In addition to Warehouses and Lakes, there are

Data Marts

Marts are structured databases that contain data from a few sources and logically cover specific department and/or task requirement.

Typically, <100 GB in size.

Data Lakehouses

They join benefits of both Warehouses and Lakes.

Data architecture

Data Mesh

Data Fabric

Business logic

High-level lifecycle

  • Planning
    • Requirements gathering. This phase is done to understand who’s and how’s of people which are going to use the warehouse.
      • Roles: Data Analyst, Data Scientist and perhaps BI Analyst
    • Data modelling. Planning and organizing data transformation and/or integration from various, yet relevant sources. Crucial that the team understands and links these datasets.
      • Roles: Data Engineer, Database Administrator.
      • Support in business knowledge: Data Analyst, Data Scientist.
  • Implementation
    • ETL and Data pipeline design.
      • Roles: Data engineer to create the pipeline and Database Administrator to extract the data.
    • BI Application development. So the user can extract information from the data. Tableau, Google Looker or perhaps Power BI to be setup
      • Roles: Data Analyst, Data Scientist.
  • Support and Maintenance
    • Maintenance, make any necessary modifications.
      • Roles: Data Engineer.
    • Test and Deploy, where Data Analyst and Scientist test that the business requirements are met. Data Engineer deploys the tool.
      • Roles: Data Engineer, Data Analyst, Data Scientist.

Data Layers


Briefly:

  1. Data Sourcing
    1. Involves spreadsheet, logs, transactional RDBMS
  2. ETL > Staging
    1. Prepare data for storage, transform/tackle/clean use temporary staging tables. Turn semi-structured data to structured, in batches or fully.
  3. Data Storage
    1. Data can either be stored in warehouse and then moved to mart or vice versa
  4. Data Presentation
    1. BI tools, data mining tools, direct queries
      Also:

Architectures

Relates to Star and Snowflake schemas

Inmon - top-down

Assumes that data warehouse contains all data of the organization.

Pros and cons
Pros
Single source of truth
Normalization = less storage
Data Marts are easier to change
Cons
More join = slower response time
Lengthy upfront work (higher startup cost) to unify definitions can take a lot of work across org.

Kimball - bottom-up

Data is denormalized into Star Schema. To make query writing fast and straight forward. Data definitions are gathered from one department of the org, data then placed into data mart and is made available for reporting and cycle repeats for next departments. Later data mart connected to warehouse. Incremental approach.

Pros and cons
Pros
Upfront cost low
Denormalized = user-friendly
Cons
Higher ETL processing time
Greater possibility of duplicates because of denormalization
Ongoing development nature.

Kimball 4 step approach

To help users to find answers for business questions

  1. Selected processes to track, like invoices, product quality or performace
  2. Decide on grain, the lowest level of data stored in fact table, like “song grain” or “Line item grain”. So we can see which individual items did or did not perform well enough
  3. Dimension identification: time, location, user’s name or id. Helps to describe data and get feedback
  4. Facts identification: like measurement or metric of the process, number of listens, rides, orders or completed tasks, travel distance, time needed to finish process.
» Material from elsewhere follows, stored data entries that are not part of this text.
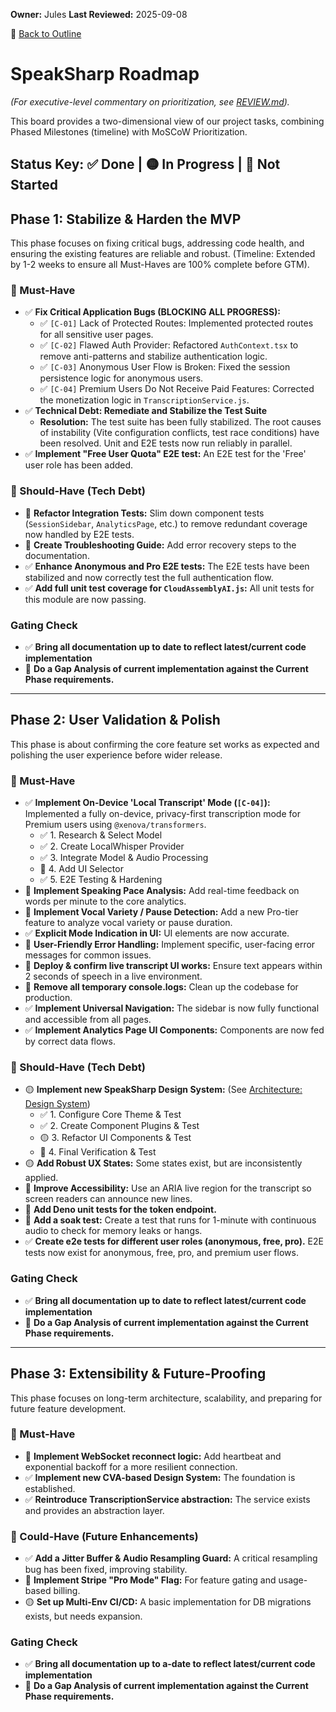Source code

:**Owner:** Jules
**Last Reviewed:** 2025-09-08

🔗 [Back to Outline](./OUTLINE.md)

# SpeakSharp Roadmap
*(For executive-level commentary on prioritization, see [REVIEW.md](./REVIEW.md)).*

This board provides a two-dimensional view of our project tasks, combining Phased Milestones (timeline) with MoSCoW Prioritization.

Status Key: ✅ Done | 🟡 In Progress | 🔴 Not Started
---
## Phase 1: Stabilize & Harden the MVP
This phase focuses on fixing critical bugs, addressing code health, and ensuring the existing features are reliable and robust. (Timeline: Extended by 1-2 weeks to ensure all Must-Haves are 100% complete before GTM).

### 🎯 Must-Have
- ✅ **Fix Critical Application Bugs (BLOCKING ALL PROGRESS):**
  - ✅ `[C-01]` Lack of Protected Routes: Implemented protected routes for all sensitive user pages.
  - ✅ `[C-02]` Flawed Auth Provider: Refactored `AuthContext.tsx` to remove anti-patterns and stabilize authentication logic.
  - ✅ `[C-03]` Anonymous User Flow is Broken: Fixed the session persistence logic for anonymous users.
  - ✅ `[C-04]` Premium Users Do Not Receive Paid Features: Corrected the monetization logic in `TranscriptionService.js`.
- ✅ **Technical Debt: Remediate and Stabilize the Test Suite**
  - **Resolution:** The test suite has been fully stabilized. The root causes of instability (Vite configuration conflicts, test race conditions) have been resolved. Unit and E2E tests now run reliably in parallel.
- ✅ **Implement "Free User Quota" E2E test:** An E2E test for the 'Free' user role has been added.

### 🚧 Should-Have (Tech Debt)
- 🔴 **Refactor Integration Tests:** Slim down component tests (`SessionSidebar`, `AnalyticsPage`, etc.) to remove redundant coverage now handled by E2E tests.
- 🔴 **Create Troubleshooting Guide:** Add error recovery steps to the documentation.
- ✅ **Enhance Anonymous and Pro E2E tests:** The E2E tests have been stabilized and now correctly test the full authentication flow.
- ✅ **Add full unit test coverage for `CloudAssemblyAI.js`:** All unit tests for this module are now passing.

### Gating Check
- ✅ **Bring all documentation up to date to reflect latest/current code implementation**
- 🔴 **Do a Gap Analysis of current implementation against the Current Phase requirements.**

---
## Phase 2: User Validation & Polish
This phase is about confirming the core feature set works as expected and polishing the user experience before wider release.

### 🎯 Must-Have
- ✅ **Implement On-Device 'Local Transcript' Mode (`[C-04]`):** Implemented a fully on-device, privacy-first transcription mode for Premium users using `@xenova/transformers`.
  - ✅ 1. Research & Select Model
  - ✅ 2. Create LocalWhisper Provider
  - ✅ 3. Integrate Model & Audio Processing
  - 🔴 4. Add UI Selector
  - ✅ 5. E2E Testing & Hardening
- 🔴 **Implement Speaking Pace Analysis:** Add real-time feedback on words per minute to the core analytics.
- 🔴 **Implement Vocal Variety / Pause Detection:** Add a new Pro-tier feature to analyze vocal variety or pause duration.
- ✅ **Explicit Mode Indication in UI:** UI elements are now accurate.
- 🔴 **User-Friendly Error Handling:** Implement specific, user-facing error messages for common issues.
- 🔴 **Deploy & confirm live transcript UI works:** Ensure text appears within 2 seconds of speech in a live environment.
- 🔴 **Remove all temporary console.logs:** Clean up the codebase for production.
- ✅ **Implement Universal Navigation:** The sidebar is now fully functional and accessible from all pages.
- ✅ **Implement Analytics Page UI Components:** Components are now fed by correct data flows.

### 🚧 Should-Have (Tech Debt)
- 🟡 **Implement new SpeakSharp Design System:** (See [Architecture: Design System](./ARCHITECTURE.md#2-frontend-architecture))
  - ✅ 1. Configure Core Theme & Test
  - ✅ 2. Create Component Plugins & Test
  - 🟡 3. Refactor UI Components & Test
  - 🔴 4. Final Verification & Test
- 🟡 **Add Robust UX States:** Some states exist, but are inconsistently applied.
- 🔴 **Improve Accessibility:** Use an ARIA live region for the transcript so screen readers can announce new lines.
- 🔴 **Add Deno unit tests for the token endpoint.**
- 🔴 **Add a soak test:** Create a test that runs for 1-minute with continuous audio to check for memory leaks or hangs.
- ✅ **Create e2e tests for different user roles (anonymous, free, pro).** E2E tests now exist for anonymous, free, pro, and premium user flows.

### Gating Check
- ✅ **Bring all documentation up to date to reflect latest/current code implementation**
- 🔴 **Do a Gap Analysis of current implementation against the Current Phase requirements.**

---
## Phase 3: Extensibility & Future-Proofing
This phase focuses on long-term architecture, scalability, and preparing for future feature development.

### 🎯 Must-Have
- 🔴 **Implement WebSocket reconnect logic:** Add heartbeat and exponential backoff for a more resilient connection.
- ✅ **Implement new CVA-based Design System:** The foundation is established.
- ✅ **Reintroduce TranscriptionService abstraction:** The service exists and provides an abstraction layer.

### 🌱 Could-Have (Future Enhancements)
- ✅ **Add a Jitter Buffer & Audio Resampling Guard:** A critical resampling bug has been fixed, improving stability.
- 🔴 **Implement Stripe "Pro Mode" Flag:** For feature gating and usage-based billing.
- 🟡 **Set up Multi-Env CI/CD:** A basic implementation for DB migrations exists, but needs expansion.

### Gating Check
- ✅ **Bring all documentation up to a-date to reflect latest/current code implementation**
- 🔴 **Do a Gap Analysis of current implementation against the Current Phase requirements.**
Slowly changing dimensions

For example, category of electric vehicle was to be renamed to electric-crossover in dimensions table.

classic approach

  1. Type 1 - basic replacement of value, which removes history.
  2. Type 2 - create new role with new ID and timeframe
  3. Type 3 - add a new column

Modern approach

Make snapshots of entire dimensions table, considering low storage costs and then change the category name like in Type 1 Classic. Use previous snapshots for historic backtrack.

Row vs column data store

Relates to block storage concepts: Azure Storage, S3
TL;DR fewer blocks you use to write the data, the faster Read and Write will be.

In case of Row storage and storing in blocks, it is excellent option for transaction storage since transactions come in rows, and we can store each new transaction in a new block.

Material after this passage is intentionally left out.